| What is needed |
The answer must be a single number: the count of lines in the data below that hold the word "https".

Extracted data entries

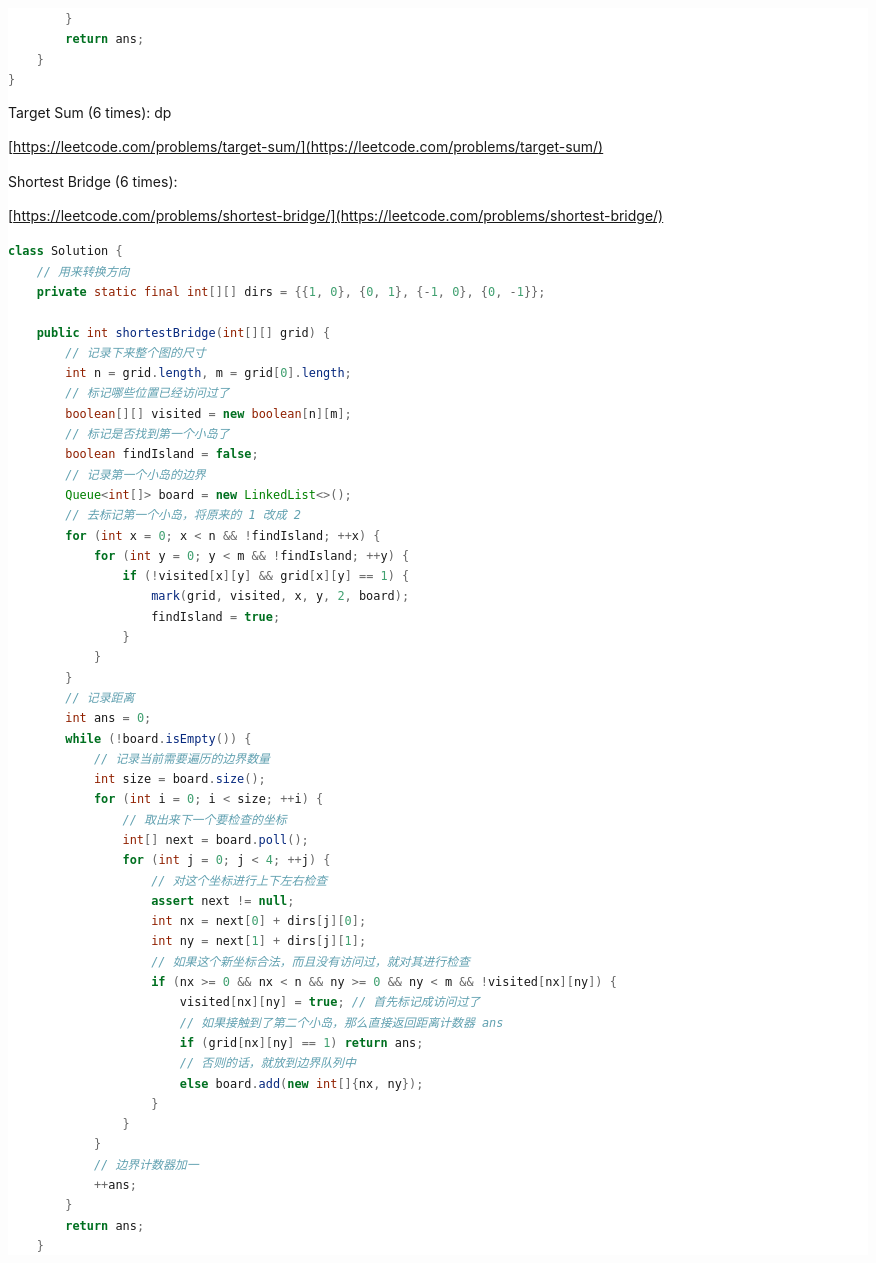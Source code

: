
 ```java
        }
        return ans;
    }
}
```

Target Sum (6 times): dp

[https://leetcode.com/problems/target-sum/](https://leetcode.com/problems/target-sum/)

Shortest Bridge (6 times):

[https://leetcode.com/problems/shortest-bridge/](https://leetcode.com/problems/shortest-bridge/)

```java
class Solution {
    // 用来转换方向
    private static final int[][] dirs = {{1, 0}, {0, 1}, {-1, 0}, {0, -1}};

    public int shortestBridge(int[][] grid) {
        // 记录下来整个图的尺寸
        int n = grid.length, m = grid[0].length;
        // 标记哪些位置已经访问过了
        boolean[][] visited = new boolean[n][m];
        // 标记是否找到第一个小岛了
        boolean findIsland = false;
        // 记录第一个小岛的边界
        Queue<int[]> board = new LinkedList<>();
        // 去标记第一个小岛，将原来的 1 改成 2
        for (int x = 0; x < n && !findIsland; ++x) {
            for (int y = 0; y < m && !findIsland; ++y) {
                if (!visited[x][y] && grid[x][y] == 1) {
                    mark(grid, visited, x, y, 2, board);
                    findIsland = true;
                }
            }
        }
        // 记录距离
        int ans = 0;
        while (!board.isEmpty()) {
            // 记录当前需要遍历的边界数量
            int size = board.size();
            for (int i = 0; i < size; ++i) {
                // 取出来下一个要检查的坐标
                int[] next = board.poll();
                for (int j = 0; j < 4; ++j) {
                    // 对这个坐标进行上下左右检查
                    assert next != null;
                    int nx = next[0] + dirs[j][0];
                    int ny = next[1] + dirs[j][1];
                    // 如果这个新坐标合法，而且没有访问过，就对其进行检查
                    if (nx >= 0 && nx < n && ny >= 0 && ny < m && !visited[nx][ny]) {
                        visited[nx][ny] = true; // 首先标记成访问过了
                        // 如果接触到了第二个小岛，那么直接返回距离计数器 ans
                        if (grid[nx][ny] == 1) return ans;
                        // 否则的话，就放到边界队列中
                        else board.add(new int[]{nx, ny});
                    }
                }
            }
            // 边界计数器加一
            ++ans;
        }
        return ans;
    }
```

| Solved exercise |
2